- Opening Delimiter -

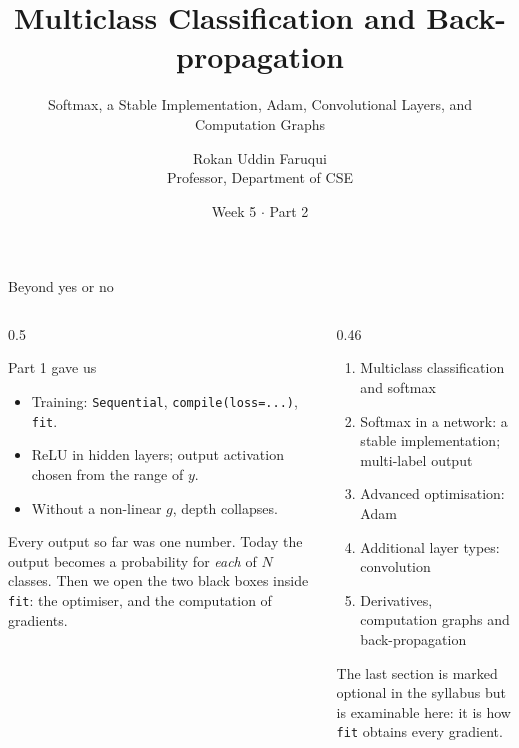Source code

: \documentclass[aspectratio=169,10pt]{beamer}
\title[CSE 815 -- Week 5, Part 2]{Multiclass Classification and Back-propagation}
\subtitle{Softmax, a Stable Implementation, Adam, Convolutional Layers, and Computation Graphs}
\author{Rokan Uddin Faruqui\\ \small Professor, Department of CSE}
\institute{\small University of Chittagong \\ \texttt{rufaruqui@cu.ac.bd}}
\date[Week 5 / Part 2]{Week 5 $\cdot$ Part 2}
\begin{document}
\begin{frame}
  \titlepage
\end{frame}

\begin{frame}{Beyond yes or no}
  \begin{columns}[T,onlytextwidth]
    \begin{column}{0.5\textwidth}
      \begin{block}{Part 1 gave us}
        \footnotesize
        \begin{itemize}
          \item Training: \texttt{Sequential}, \texttt{compile(loss=...)}, \texttt{fit}.
          \item ReLU in hidden layers; output activation chosen from the range of $y$.
          \item Without a non-linear $g$, depth collapses.
        \end{itemize}
      \end{block}
      \footnotesize
      Every output so far was one number. Today the output becomes a probability for
      \emph{each} of $N$ classes. Then we open the two black boxes inside \texttt{fit}: the
      optimiser, and the computation of gradients.
    \end{column}
    \begin{column}{0.46\textwidth}
      \begin{keyidea}[Today]
        \footnotesize
        \begin{enumerate}
          \item Multiclass classification and softmax
          \item Softmax in a network: a stable implementation; multi-label output
          \item Advanced optimisation: Adam
          \item Additional layer types: convolution
          \item Derivatives, computation graphs and back-propagation
        \end{enumerate}
      \end{keyidea}
      \footnotesize The last section is marked optional in the syllabus but is examinable
      here: it is how \texttt{fit} obtains every gradient.
    \end{column}
  \end{columns}
\end{frame}
\end{document}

- Closing Delimiter -

_EXERCISE INSTRUCTIONS_
Output nothing but the records above, word for word, with the pictures removed.

_SOLUTION FOR THIS EXERCISE_
Source code

: \documentclass[aspectratio=169,10pt]{beamer}
\title[CSE 815 -- Week 5, Part 2]{Multiclass Classification and Back-propagation}
\subtitle{Softmax, a Stable Implementation, Adam, Convolutional Layers, and Computation Graphs}
\author{Rokan Uddin Faruqui\\ \small Professor, Department of CSE}
\institute{\small University of Chittagong \\ \texttt{rufaruqui@cu.ac.bd}}
\date[Week 5 / Part 2]{Week 5 $\cdot$ Part 2}
\begin{document}
\begin{frame}
  \titlepage
\end{frame}

\begin{frame}{Beyond yes or no}
  \begin{columns}[T,onlytextwidth]
    \begin{column}{0.5\textwidth}
      \begin{block}{Part 1 gave us}
        \footnotesize
        \begin{itemize}
          \item Training: \texttt{Sequential}, \texttt{compile(loss=...)}, \texttt{fit}.
          \item ReLU in hidden layers; output activation chosen from the range of $y$.
          \item Without a non-linear $g$, depth collapses.
        \end{itemize}
      \end{block}
      \footnotesize
      Every output so far was one number. Today the output becomes a probability for
      \emph{each} of $N$ classes. Then we open the two black boxes inside \texttt{fit}: the
      optimiser, and the computation of gradients.
    \end{column}
    \begin{column}{0.46\textwidth}
      \begin{keyidea}[Today]
        \footnotesize
        \begin{enumerate}
          \item Multiclass classification and softmax
          \item Softmax in a network: a stable implementation; multi-label output
          \item Advanced optimisation: Adam
          \item Additional layer types: convolution
          \item Derivatives, computation graphs and back-propagation
        \end{enumerate}
      \end{keyidea}
      \footnotesize The last section is marked optional in the syllabus but is examinable
      here: it is how \texttt{fit} obtains every gradient.
    \end{column}
  \end{columns}
\end{frame}
\end{document}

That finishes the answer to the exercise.